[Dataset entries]
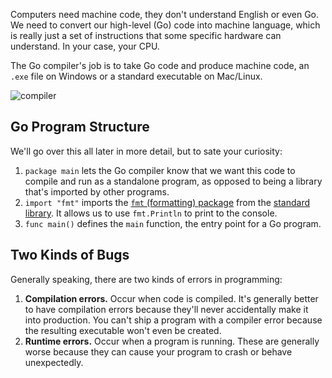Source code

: Computers need machine code, they don't understand English or even Go. We need to convert our high-level (Go) code into machine language, which is really just a set of instructions that some specific hardware can understand. In your case, your CPU.

The Go compiler's job is to take Go code and produce machine code, an `.exe` file on Windows or a standard executable on Mac/Linux.

![compiler](https://storage.googleapis.com/qvault-webapp-dynamic-assets/course_assets/rfR5MNc.png)

## Go Program Structure

We'll go over this all later in more detail, but to sate your curiosity:

1. `package main` lets the Go compiler know that we want this code to compile and run as a standalone program, as opposed to being a library that's imported by other programs.
2. `import "fmt"` imports the [`fmt` (formatting) package](https://pkg.go.dev/fmt) from the [standard library](https://pkg.go.dev/std). It allows us to use `fmt.Println` to print to the console.
3. `func main()` defines the `main` function, the entry point for a Go program.

## Two Kinds of Bugs

Generally speaking, there are two kinds of errors in programming:

1. **Compilation errors.** Occur when code is compiled. It's generally better to have compilation errors because they'll never accidentally make it into production. You can't ship a program with a compiler error because the resulting executable won't even be created.
2. **Runtime errors.** Occur when a program is running. These are generally worse because they can cause your program to crash or behave unexpectedly.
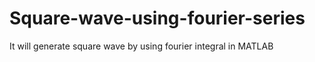 # Square-wave-using-fourier-series
It will generate square wave by using fourier integral  in MATLAB
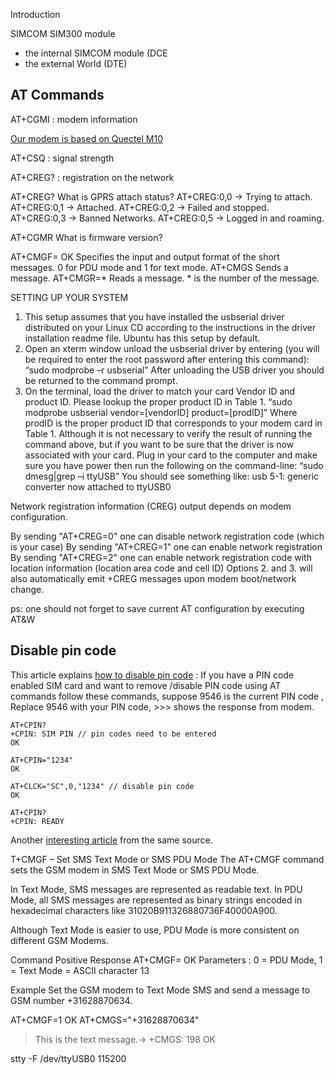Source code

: Introduction

SIMCOM SIM300 module

 - the internal SIMCOM module (DCE
 - the external World (DTE)

AT Commands
----------

AT+CGMI : modem information

[Our modem is based on Quectel M10](http://www.quectel.com/UploadFile/Product/Quectel_M10_GSM_Specification_V3.0.pdf)

AT+CSQ : signal strength

AT+CREG? : registration on the network

AT+CREG?	What is GPRS attach status?	
AT+CREG:0,0 -> Trying to attach.
AT+CREG:0,1 -> Attached.
AT+CREG:0,2 -> Failed and stopped.
AT+CREG:0,3 -> Banned Networks.
AT+CREG:0,5 -> Logged in and roaming.


AT+CGMR	What is firmware version?



AT+CMGF=	OK	Specifies the input and output format of the short messages. 0 for PDU mode and 1 for text mode.
AT+CMGS	 	Sends a message.
AT+CMGR=*	 	Reads a message. * is the number of the message.



SETTING UP YOUR SYSTEM
1. This setup assumes that you have installed the usbserial driver distributed on your
Linux CD according to the instructions in the driver installation readme file. Ubuntu
has this setup by default.
2. Open an xterm window unload the usbserial driver by entering (you will be required
to enter the root password after entering this command):
“sudo modprobe –r usbserial”
After unloading the USB driver you should be returned to the command prompt.
3. On the terminal, load the driver to match your card Vendor ID and product ID.
Please lookup the proper product ID in Table 1.
“sudo modprobe usbserial vendor=[vendorID] product=[prodID]”
Where prodID is the proper product ID that corresponds to your modem card in
Table 1. Although it is not necessary to verify the result of running the command
above, but if you want to be sure that the driver is now associated with your card.
Plug in your card to the computer and make sure you have power then run the
following on the command-line:
“sudo dmesg|grep –i ttyUSB”
You should see something like:
usb 5-1: generic converter now attached to ttyUSB0



Network registration information (CREG) output depends on modem configuration.

By sending "AT+CREG=0" one can disable network registration code (which is your case)
By sending "AT+CREG=1" one can enable network registration
By sending "AT+CREG=2" one can enable network registration code with
location information (location area code and cell ID)
Options 2. and 3. will also automatically emit +CREG messages upon modem boot/network change.


ps: one should not forget to save current AT configuration by executing AT&W

Disable pin code
----------------

This article explains [how to disable pin code](http://dostmuhammad.com/blog/disable-pin-code-using-gsm-modem-at-commands/) :
If you have a PIN code enabled SIM card and want to remove /disable PIN code using AT commands follow these commands,
suppose 9546 is the current PIN code , Replace 9546 with your PIN code, >>> shows the response from modem.


    AT+CPIN?
    +CPIN: SIM PIN // pin codes need to be entered
    OK
     
    AT+CPIN="1234"
    OK
     
    AT+CLCK="SC",0,"1234" // disable pin code
    OK
     
    AT+CPIN? 
    +CPIN: READY

Another [interesting article](http://dostmuhammad.com/blog/gsm-modemmodule-not-responding-to-at-commands-after-firmware-upgrade/) from the same source.



T+CMGF – Set SMS Text Mode or SMS PDU Mode
The AT+CMGF command sets the GSM modem in SMS Text Mode or SMS PDU Mode.

In Text Mode, SMS messages are represented as readable text. In PDU Mode, all SMS messages are represented as binary strings encoded in hexadecimal characters like 31020B911326880736F40000A900.

Although Text Mode is easier to use, PDU Mode is more consistent on different GSM Modems.

Command	Positive Response
AT+CMGF=<mode><CR>	OK
Parameters
<mode>: 0 = PDU Mode, 1 = Text Mode
<CR> = ASCII character 13

Example
Set the GSM modem to Text Mode SMS and send a message to GSM number +31628870634.

AT+CMGF=1
OK
AT+CMGS="+31628870634"
> This is the text message.→
+CMGS: 198
OK


stty -F /dev/ttyUSB0 115200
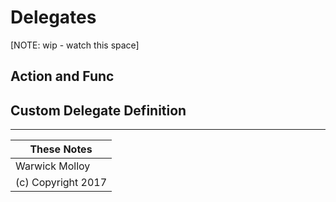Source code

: # Delegates

[NOTE: wip - watch this space]

## Action and Func

## Custom Delegate Definition


----
| These Notes         |
|---------------------|
| Warwick Molloy      |
| (c) Copyright 2017  |
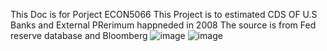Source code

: This Doc is for Porject ECON5066 
This Project is to estimated CDS OF U.S Banks and External PRerimum happneded in 2008 
The source is from Fed reserve database and Bloomberg 
![image](https://github.com/LeiWangUog/External-Premiums-/assets/158491057/c63aaf62-1774-4aa1-bb1e-7a20cdbb6d69)
![image](https://github.com/LeiWangUog/External-Premiums-/assets/158491057/5d5c0061-c5f0-49d4-9eae-1d7070347137)

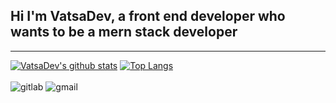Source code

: ## Hi I'm VatsaDev, a front end developer who wants to be a mern stack developer
---

 [![VatsaDev's github stats](https://github-readme-stats.vercel.app/api?username=VatsaDev&show_icons=true&theme=radical)](https://github.com/anuraghazra/github-readme-stats)
 [![Top Langs](https://github-readme-stats.vercel.app/api/top-langs/?username=VatsaDev&theme=radical&langs_count=10&layout=compact)](https://github.com/anuraghazra/github-readme-stats)
 <br>
 <br>
 ![gitlab](https://img.shields.io/badge/Gitlab-VatsaDev-orange)
 ![gmail](https://img.shields.io/badge/gmail-vatsapandey123%40gmail.com-red)
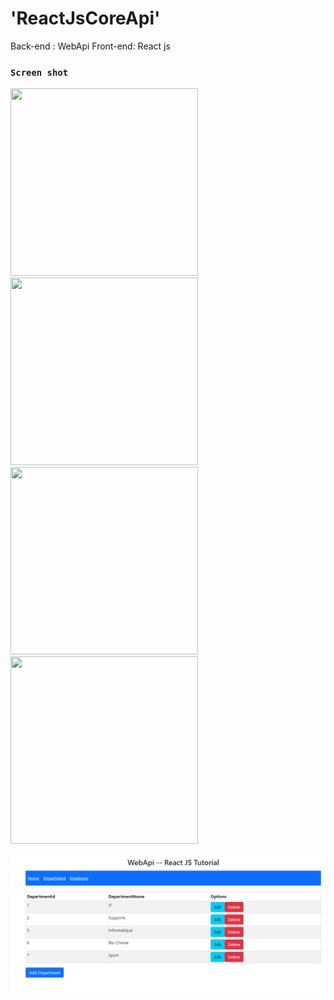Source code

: 
# 'ReactJsCoreApi'

Back-end : WebApi
Front-end: React js

### `Screen shot`

 <img src="font-end-app/screens/img1.png" width="300" height="300"/> <img src="font-end-app/screens/img2.png" width="300" height="300"/>
 <img src="font-end-app/screens/img4.png" width="300" height="300"/> <img src="font-end-app/screens/img4.png" width="300" height="300"/>
 
 
 ![alternative text](img1.png "screen")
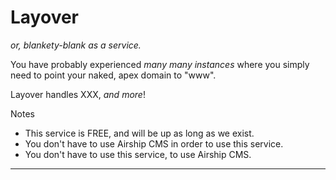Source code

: # Layover
_or, blankety-blank as a service._

You have probably experienced _many many instances_ where you simply need to point your naked, apex domain to "www".

Layover handles XXX, _and more_!

Notes
- This service is FREE, and will be up as long as we exist.
- You don't have to use Airship CMS in order to use this service.
- You don't have to use this service, to use Airship CMS.

---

*Brief*.
What is needed is an exact retyping of the lines from the start of the data through the line with "case, your CPU.", with both end lines kept and every picture left out.

*Task output*.
Source code

: Computers need machine code, they don't understand English or even Go. We need to convert our high-level (Go) code into machine language, which is really just a set of instructions that some specific hardware can understand. In your case, your CPU.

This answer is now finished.